*** Exercise input Section Begins ***
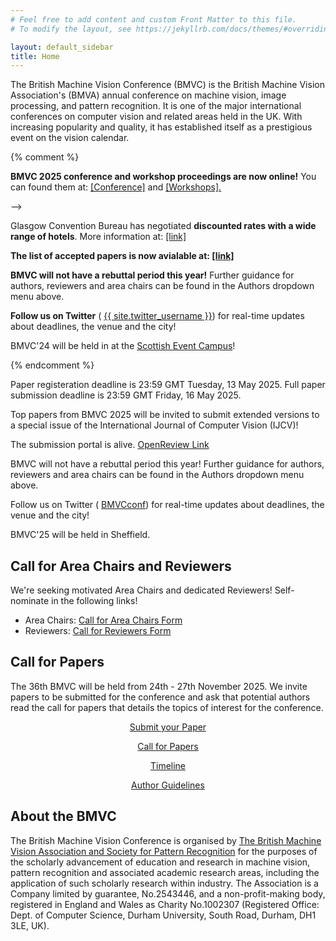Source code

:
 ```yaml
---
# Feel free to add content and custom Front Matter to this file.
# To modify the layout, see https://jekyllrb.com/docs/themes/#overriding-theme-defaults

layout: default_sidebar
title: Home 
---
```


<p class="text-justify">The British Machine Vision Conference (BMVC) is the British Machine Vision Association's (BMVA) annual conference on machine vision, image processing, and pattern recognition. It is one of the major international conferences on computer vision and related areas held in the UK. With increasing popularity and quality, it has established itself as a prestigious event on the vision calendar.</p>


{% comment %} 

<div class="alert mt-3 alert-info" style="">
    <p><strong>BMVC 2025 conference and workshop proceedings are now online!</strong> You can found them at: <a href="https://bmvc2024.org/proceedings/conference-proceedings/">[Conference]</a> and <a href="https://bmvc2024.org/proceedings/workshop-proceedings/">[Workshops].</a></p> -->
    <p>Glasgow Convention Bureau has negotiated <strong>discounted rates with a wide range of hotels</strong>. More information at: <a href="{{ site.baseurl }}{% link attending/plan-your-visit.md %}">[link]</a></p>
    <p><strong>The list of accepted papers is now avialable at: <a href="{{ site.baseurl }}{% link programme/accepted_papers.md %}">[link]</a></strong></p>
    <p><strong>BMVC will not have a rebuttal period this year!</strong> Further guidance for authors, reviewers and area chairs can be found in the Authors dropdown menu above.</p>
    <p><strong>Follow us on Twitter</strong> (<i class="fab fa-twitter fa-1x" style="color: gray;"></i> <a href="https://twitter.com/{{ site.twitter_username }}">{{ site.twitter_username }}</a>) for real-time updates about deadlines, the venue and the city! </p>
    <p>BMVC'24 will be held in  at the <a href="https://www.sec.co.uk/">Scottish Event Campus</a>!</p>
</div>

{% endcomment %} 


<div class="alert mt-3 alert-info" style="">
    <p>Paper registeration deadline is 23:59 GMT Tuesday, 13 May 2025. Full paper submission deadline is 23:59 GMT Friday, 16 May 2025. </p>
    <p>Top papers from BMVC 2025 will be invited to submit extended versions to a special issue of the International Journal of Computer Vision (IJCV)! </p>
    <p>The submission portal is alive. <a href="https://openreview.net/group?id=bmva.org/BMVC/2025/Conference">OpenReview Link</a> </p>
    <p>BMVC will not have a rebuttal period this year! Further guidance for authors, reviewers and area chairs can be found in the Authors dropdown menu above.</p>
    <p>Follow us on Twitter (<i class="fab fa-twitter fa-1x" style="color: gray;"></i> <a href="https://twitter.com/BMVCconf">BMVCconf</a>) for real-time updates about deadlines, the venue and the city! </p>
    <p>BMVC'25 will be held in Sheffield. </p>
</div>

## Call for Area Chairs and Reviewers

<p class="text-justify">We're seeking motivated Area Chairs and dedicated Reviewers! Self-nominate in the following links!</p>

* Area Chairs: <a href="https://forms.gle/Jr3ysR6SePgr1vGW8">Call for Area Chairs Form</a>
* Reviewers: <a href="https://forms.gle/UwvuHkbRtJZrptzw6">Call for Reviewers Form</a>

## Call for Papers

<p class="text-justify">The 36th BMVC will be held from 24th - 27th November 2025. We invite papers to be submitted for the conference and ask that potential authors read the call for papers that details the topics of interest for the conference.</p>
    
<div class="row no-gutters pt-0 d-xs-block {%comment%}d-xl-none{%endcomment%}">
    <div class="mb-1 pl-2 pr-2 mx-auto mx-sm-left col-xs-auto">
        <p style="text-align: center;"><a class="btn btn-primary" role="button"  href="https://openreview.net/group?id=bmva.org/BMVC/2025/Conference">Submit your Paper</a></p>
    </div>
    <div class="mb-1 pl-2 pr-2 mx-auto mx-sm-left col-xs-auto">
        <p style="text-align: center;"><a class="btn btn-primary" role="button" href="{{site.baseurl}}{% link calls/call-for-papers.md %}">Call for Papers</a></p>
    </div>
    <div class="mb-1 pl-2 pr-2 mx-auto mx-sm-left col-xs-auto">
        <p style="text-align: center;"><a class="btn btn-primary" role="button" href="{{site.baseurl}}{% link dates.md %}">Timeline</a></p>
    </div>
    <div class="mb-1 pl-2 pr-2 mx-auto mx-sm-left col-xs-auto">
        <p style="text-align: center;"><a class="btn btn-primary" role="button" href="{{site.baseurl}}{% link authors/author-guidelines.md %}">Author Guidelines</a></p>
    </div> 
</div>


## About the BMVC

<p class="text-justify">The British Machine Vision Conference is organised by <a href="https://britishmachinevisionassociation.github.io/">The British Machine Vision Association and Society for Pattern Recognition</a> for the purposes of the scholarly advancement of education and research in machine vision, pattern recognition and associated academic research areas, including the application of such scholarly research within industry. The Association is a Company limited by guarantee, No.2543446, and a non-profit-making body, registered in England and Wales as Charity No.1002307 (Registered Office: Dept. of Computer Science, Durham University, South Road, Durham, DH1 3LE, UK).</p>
*** Exercise input Section Ends ***
# [Task goal]
Would you copy out exactly the lines above that start at the one containing "for Reviewers Form</a>" and end at the one containing "## About the BMVC", inclusive?

# [Answer area]
* Reviewers: <a href="https://forms.gle/UwvuHkbRtJZrptzw6">Call for Reviewers Form</a>

## Call for Papers

<p class="text-justify">The 36th BMVC will be held from 24th - 27th November 2025. We invite papers to be submitted for the conference and ask that potential authors read the call for papers that details the topics of interest for the conference.</p>
    
<div class="row no-gutters pt-0 d-xs-block {%comment%}d-xl-none{%endcomment%}">
    <div class="mb-1 pl-2 pr-2 mx-auto mx-sm-left col-xs-auto">
        <p style="text-align: center;"><a class="btn btn-primary" role="button"  href="https://openreview.net/group?id=bmva.org/BMVC/2025/Conference">Submit your Paper</a></p>
    </div>
    <div class="mb-1 pl-2 pr-2 mx-auto mx-sm-left col-xs-auto">
        <p style="text-align: center;"><a class="btn btn-primary" role="button" href="{{site.baseurl}}{% link calls/call-for-papers.md %}">Call for Papers</a></p>
    </div>
    <div class="mb-1 pl-2 pr-2 mx-auto mx-sm-left col-xs-auto">
        <p style="text-align: center;"><a class="btn btn-primary" role="button" href="{{site.baseurl}}{% link dates.md %}">Timeline</a></p>
    </div>
    <div class="mb-1 pl-2 pr-2 mx-auto mx-sm-left col-xs-auto">
        <p style="text-align: center;"><a class="btn btn-primary" role="button" href="{{site.baseurl}}{% link authors/author-guidelines.md %}">Author Guidelines</a></p>
    </div> 
</div>


## About the BMVC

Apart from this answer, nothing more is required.